All entries need to be written out again exactly, without their pictures.

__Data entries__

-*-

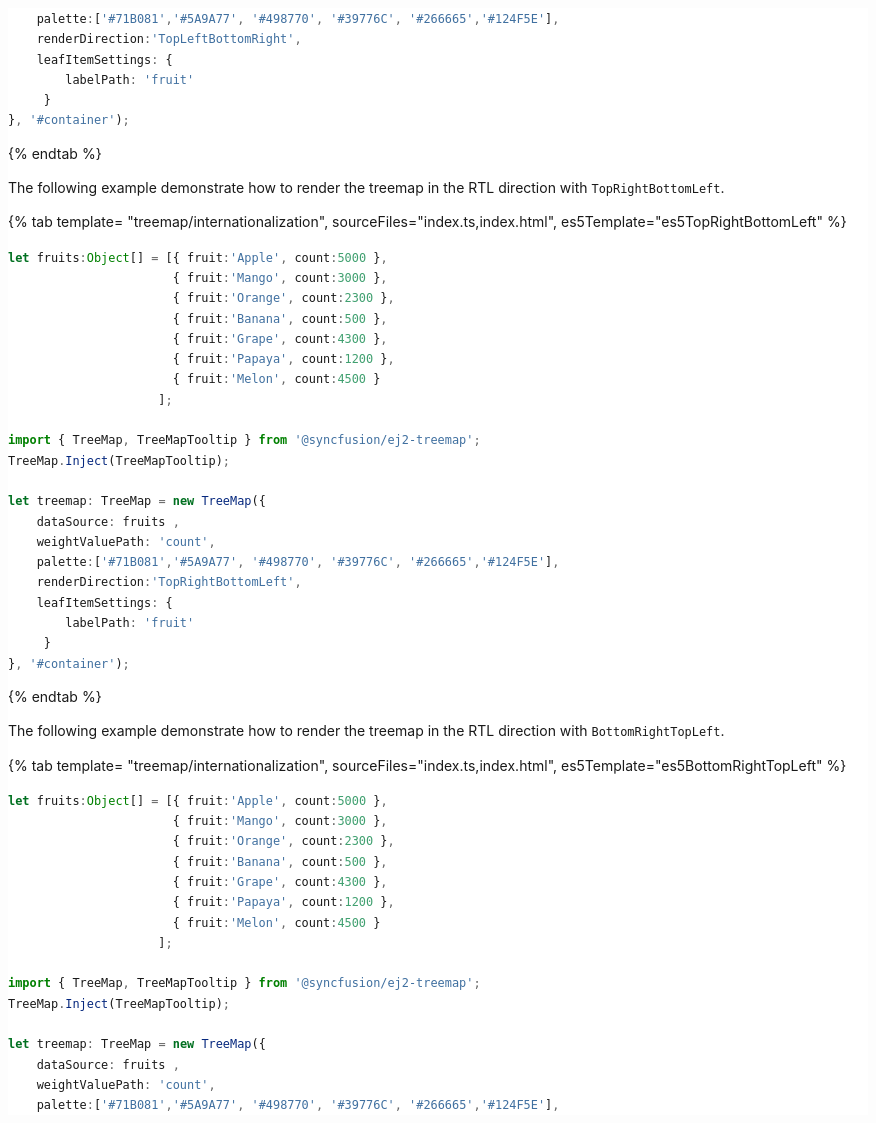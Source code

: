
 ```typescript
    palette:['#71B081','#5A9A77', '#498770', '#39776C', '#266665','#124F5E'],
    renderDirection:'TopLeftBottomRight',
    leafItemSettings: {
        labelPath: 'fruit'
     }
}, '#container');

```

{% endtab %}

The following example demonstrate how to render the treemap in the RTL direction with `TopRightBottomLeft`.

{% tab template= "treemap/internationalization", sourceFiles="index.ts,index.html", es5Template="es5TopRightBottomLeft" %}

```typescript
let fruits:Object[] = [{ fruit:'Apple', count:5000 },
                       { fruit:'Mango', count:3000 },
                       { fruit:'Orange', count:2300 },
                       { fruit:'Banana', count:500 },
                       { fruit:'Grape', count:4300 },
                       { fruit:'Papaya', count:1200 },
                       { fruit:'Melon', count:4500 }
                     ];

import { TreeMap, TreeMapTooltip } from '@syncfusion/ej2-treemap';
TreeMap.Inject(TreeMapTooltip);

let treemap: TreeMap = new TreeMap({
    dataSource: fruits ,
    weightValuePath: 'count',
    palette:['#71B081','#5A9A77', '#498770', '#39776C', '#266665','#124F5E'],
    renderDirection:'TopRightBottomLeft',
    leafItemSettings: {
        labelPath: 'fruit'
     }
}, '#container');

```

{% endtab %}

The following example demonstrate how to render the treemap in the RTL direction with `BottomRightTopLeft`.

{% tab template= "treemap/internationalization", sourceFiles="index.ts,index.html", es5Template="es5BottomRightTopLeft" %}

```typescript
let fruits:Object[] = [{ fruit:'Apple', count:5000 },
                       { fruit:'Mango', count:3000 },
                       { fruit:'Orange', count:2300 },
                       { fruit:'Banana', count:500 },
                       { fruit:'Grape', count:4300 },
                       { fruit:'Papaya', count:1200 },
                       { fruit:'Melon', count:4500 }
                     ];

import { TreeMap, TreeMapTooltip } from '@syncfusion/ej2-treemap';
TreeMap.Inject(TreeMapTooltip);

let treemap: TreeMap = new TreeMap({
    dataSource: fruits ,
    weightValuePath: 'count',
    palette:['#71B081','#5A9A77', '#498770', '#39776C', '#266665','#124F5E'],
```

-*-

__Output for this exercise__
Source code

:
 ```typescript
    palette:['#71B081','#5A9A77', '#498770', '#39776C', '#266665','#124F5E'],
    renderDirection:'TopLeftBottomRight',
    leafItemSettings: {
        labelPath: 'fruit'
     }
}, '#container');

```

{% endtab %}

The following example demonstrate how to render the treemap in the RTL direction with `TopRightBottomLeft`.

{% tab template= "treemap/internationalization", sourceFiles="index.ts,index.html", es5Template="es5TopRightBottomLeft" %}

```typescript
let fruits:Object[] = [{ fruit:'Apple', count:5000 },
                       { fruit:'Mango', count:3000 },
                       { fruit:'Orange', count:2300 },
                       { fruit:'Banana', count:500 },
                       { fruit:'Grape', count:4300 },
                       { fruit:'Papaya', count:1200 },
                       { fruit:'Melon', count:4500 }
                     ];

import { TreeMap, TreeMapTooltip } from '@syncfusion/ej2-treemap';
TreeMap.Inject(TreeMapTooltip);

let treemap: TreeMap = new TreeMap({
    dataSource: fruits ,
    weightValuePath: 'count',
    palette:['#71B081','#5A9A77', '#498770', '#39776C', '#266665','#124F5E'],
    renderDirection:'TopRightBottomLeft',
    leafItemSettings: {
        labelPath: 'fruit'
     }
}, '#container');

```

{% endtab %}

The following example demonstrate how to render the treemap in the RTL direction with `BottomRightTopLeft`.

{% tab template= "treemap/internationalization", sourceFiles="index.ts,index.html", es5Template="es5BottomRightTopLeft" %}

```typescript
let fruits:Object[] = [{ fruit:'Apple', count:5000 },
                       { fruit:'Mango', count:3000 },
                       { fruit:'Orange', count:2300 },
                       { fruit:'Banana', count:500 },
                       { fruit:'Grape', count:4300 },
                       { fruit:'Papaya', count:1200 },
                       { fruit:'Melon', count:4500 }
                     ];

import { TreeMap, TreeMapTooltip } from '@syncfusion/ej2-treemap';
TreeMap.Inject(TreeMapTooltip);

let treemap: TreeMap = new TreeMap({
    dataSource: fruits ,
    weightValuePath: 'count',
    palette:['#71B081','#5A9A77', '#498770', '#39776C', '#266665','#124F5E'],
```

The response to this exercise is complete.